• Ill. 1 : Louis-Jacques Durameau, Le Martyre de saint Cyr et de sainte Juliette, Salon de 1767, huile sur toile, 337 x 160 cm, Paris, Saint-Nicolas-du-Chardonnet.

Ce truculent morceau de peinture, naguère donné à François-Guillaume Ménageot, puis attribué à Jean-Baptiste Marie Pierre, porte selon nous la marque du talent original de Louis-Jacques Durameau. Le sujet correspond bien au tempérament énergique de ce contemporain de Fragonard, dont la critique louait de son vivant le « dessin mâle », le « génie chaud dans l’exécution ». Élève de Pierre, Prix de Rome de 1757, Durameau s’est en effet acquis une place sur l’échiquier artistique de son temps par de grandes compositions allégoriques et religieuses, pleines de feu, mais ne dédaigna pas les petits tableaux de genre et d’histoire tels qu’a pu en produire son maître.

Cette solide et rude figure du peuple, qui est en fait un abatteur, présente certaines affinités avec des bourreaux du Martyre de saint Cyr (ill. 1)1, où l’on retrouve, dans les expressions, la même tension, et dans les membres musclés, la même puissance du geste à l’arrêt. Exercé à Paris par une corporation turbulente et orgueilleuse, ce métier, rattaché à la fonction de bourreau, était peu populaire sous l’Ancien Régime.

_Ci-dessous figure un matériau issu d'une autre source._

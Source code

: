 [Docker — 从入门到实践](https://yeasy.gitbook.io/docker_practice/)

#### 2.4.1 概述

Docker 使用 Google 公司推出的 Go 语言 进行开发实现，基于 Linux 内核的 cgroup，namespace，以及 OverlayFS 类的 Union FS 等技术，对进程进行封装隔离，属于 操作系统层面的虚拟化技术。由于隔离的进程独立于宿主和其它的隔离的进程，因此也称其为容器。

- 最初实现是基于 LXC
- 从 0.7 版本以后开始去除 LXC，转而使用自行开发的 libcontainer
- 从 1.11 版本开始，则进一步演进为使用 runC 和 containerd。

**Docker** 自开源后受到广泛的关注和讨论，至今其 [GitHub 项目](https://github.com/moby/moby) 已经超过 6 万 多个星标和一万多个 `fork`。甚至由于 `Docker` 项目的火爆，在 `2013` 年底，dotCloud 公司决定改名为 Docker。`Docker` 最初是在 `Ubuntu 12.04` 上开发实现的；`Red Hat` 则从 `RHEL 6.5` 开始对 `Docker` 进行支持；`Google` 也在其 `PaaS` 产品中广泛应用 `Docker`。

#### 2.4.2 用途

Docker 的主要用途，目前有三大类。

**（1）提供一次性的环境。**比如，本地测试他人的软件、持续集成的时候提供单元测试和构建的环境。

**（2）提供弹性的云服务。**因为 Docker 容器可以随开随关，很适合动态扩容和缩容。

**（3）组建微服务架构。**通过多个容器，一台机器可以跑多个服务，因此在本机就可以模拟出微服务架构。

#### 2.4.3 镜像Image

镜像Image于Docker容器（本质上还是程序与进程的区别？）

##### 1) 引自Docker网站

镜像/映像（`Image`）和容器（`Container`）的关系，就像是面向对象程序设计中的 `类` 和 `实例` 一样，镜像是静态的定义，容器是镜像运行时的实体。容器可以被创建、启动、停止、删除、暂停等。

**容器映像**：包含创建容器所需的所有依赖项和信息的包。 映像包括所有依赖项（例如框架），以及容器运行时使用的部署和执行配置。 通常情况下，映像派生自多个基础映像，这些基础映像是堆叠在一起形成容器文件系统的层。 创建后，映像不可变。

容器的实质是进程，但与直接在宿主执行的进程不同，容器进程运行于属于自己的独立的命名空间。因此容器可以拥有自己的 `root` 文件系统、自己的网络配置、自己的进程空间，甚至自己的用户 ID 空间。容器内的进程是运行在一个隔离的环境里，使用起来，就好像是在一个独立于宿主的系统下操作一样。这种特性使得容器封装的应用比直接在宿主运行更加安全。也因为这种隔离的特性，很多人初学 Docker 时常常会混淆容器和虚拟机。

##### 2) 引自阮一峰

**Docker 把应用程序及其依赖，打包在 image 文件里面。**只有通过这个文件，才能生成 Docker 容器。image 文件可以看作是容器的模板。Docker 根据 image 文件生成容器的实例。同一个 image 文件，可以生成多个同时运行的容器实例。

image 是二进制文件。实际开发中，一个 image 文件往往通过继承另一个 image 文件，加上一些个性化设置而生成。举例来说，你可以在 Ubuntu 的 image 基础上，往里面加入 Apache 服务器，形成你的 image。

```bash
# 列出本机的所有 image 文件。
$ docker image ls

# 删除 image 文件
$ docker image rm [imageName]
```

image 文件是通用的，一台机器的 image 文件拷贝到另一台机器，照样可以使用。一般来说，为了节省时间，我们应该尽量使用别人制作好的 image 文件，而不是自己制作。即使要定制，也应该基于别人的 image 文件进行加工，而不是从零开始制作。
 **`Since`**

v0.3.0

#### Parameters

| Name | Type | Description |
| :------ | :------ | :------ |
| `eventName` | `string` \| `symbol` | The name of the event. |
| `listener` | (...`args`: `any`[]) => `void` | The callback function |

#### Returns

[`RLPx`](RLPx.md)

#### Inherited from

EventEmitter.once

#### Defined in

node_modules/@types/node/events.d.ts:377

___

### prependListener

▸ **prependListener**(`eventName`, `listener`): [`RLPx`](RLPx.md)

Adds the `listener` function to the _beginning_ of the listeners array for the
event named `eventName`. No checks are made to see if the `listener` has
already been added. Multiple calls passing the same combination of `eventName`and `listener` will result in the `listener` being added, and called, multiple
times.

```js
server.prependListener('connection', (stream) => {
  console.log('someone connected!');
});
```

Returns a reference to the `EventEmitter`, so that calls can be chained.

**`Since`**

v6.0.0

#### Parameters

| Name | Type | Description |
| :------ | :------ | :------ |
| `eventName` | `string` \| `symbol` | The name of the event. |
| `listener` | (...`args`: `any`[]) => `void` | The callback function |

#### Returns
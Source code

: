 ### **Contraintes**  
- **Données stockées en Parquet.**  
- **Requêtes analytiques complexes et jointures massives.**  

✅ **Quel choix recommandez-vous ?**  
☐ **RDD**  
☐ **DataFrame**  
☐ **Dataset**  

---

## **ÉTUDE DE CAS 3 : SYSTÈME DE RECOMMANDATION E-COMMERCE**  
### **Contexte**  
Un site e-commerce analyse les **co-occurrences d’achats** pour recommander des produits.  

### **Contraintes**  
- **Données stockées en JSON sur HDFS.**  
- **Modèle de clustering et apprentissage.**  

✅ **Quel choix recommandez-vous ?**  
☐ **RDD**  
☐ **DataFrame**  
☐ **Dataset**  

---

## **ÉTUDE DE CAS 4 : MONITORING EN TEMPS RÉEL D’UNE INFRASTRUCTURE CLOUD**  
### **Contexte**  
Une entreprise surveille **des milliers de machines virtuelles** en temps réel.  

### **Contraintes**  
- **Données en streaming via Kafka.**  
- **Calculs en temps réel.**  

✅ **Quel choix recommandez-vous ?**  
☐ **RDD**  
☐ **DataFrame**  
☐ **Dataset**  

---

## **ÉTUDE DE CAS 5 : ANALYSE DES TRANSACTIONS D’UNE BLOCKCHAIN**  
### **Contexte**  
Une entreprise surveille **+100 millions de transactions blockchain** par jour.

En peinture, malgré la référence à une oeuvre d’une grande force (La Boucherie de A. Carrache, Oxford, Ashmolean Museum), le sujet était rare. Il a peut-être fait l’objet d’une commande particulière mais, en tout état de cause, n’a pas rebuté Durameau, attiré par le poids de la réalité qu’il exprime en campant dans cette scène de genre un puissant abatteur prêt à assommer, à coups de merlin, le bovin auquel on a mis le chable, c’est-à-dire la corde passée autour de ses cornes. Le peintre décrit avec minutie l’intérieur de l’abattoir, avec la poulie qui permettra d’élever le boeuf et de le dresser sur le côté en vue de la saignée, ainsi que la cheville, barre de fer à laquelle on suspend la bête. C’est aussi avec réalisme qu’il détaille, à côté du traditionnel gigot, l’attirail du boucher appelé sa boutique, c’est-à-dire l’étui de ses instruments placés sur la table et dont l’Encyclopédie de Diderot (1re partie, 2 pl.) nous enseigne les noms : couperet, fusil, lancette, croc, couteau.

Le schéma simple de la composition s’établit sur un clair-obscur fortement contrasté qui met l’accent sur la blancheur du tablier en grosse toile et joue sur les dalles du sol, en forme de pavés. Plongé dans la pénombre où une petite bougie éclaire l’image encadrée de la Vierge, le fond de la salle est animé d’une figure à contre-jour, celle d’un apprenti-boucher qui n’est pas sans rappeler les personnages librement esquissés de l’Imprimerie secrète (Paris, Fondation Custodia)2.

En dernier lieu, demandons-nous si cet abatteur pourrait désigner un boucher romain, comme l’indique le catalogue de la vente de 1986. Il n’est pas impossible que Durameau ait exécuté ce sujet à la fin de son séjour en Italie (1764), à une date proche du Martyre de saint Cyr ou de la Mort de Patrocle où l’on retrouve le même parti stylistique d’une masse lumineuse qui inonde la scène. Le choix du sujet fortement réaliste, allié à un pinceau large et assuré, révèle un désir de réaction contre la « petite manière » de Boucher. Quant à l’observation détaillée du taureau, rendu avec un sens flamand du réel, elle permet d’évoquer les recherches de ses contemporains, les pastorales d’un Deshayes ou la série de taureaux d’un Fragonard. (Anne Leclair)

 

 

1. Leclair, 2001, n° P. 24, p. 131-132.
2. Ibid., n° P. 117, p. 184-186, repr.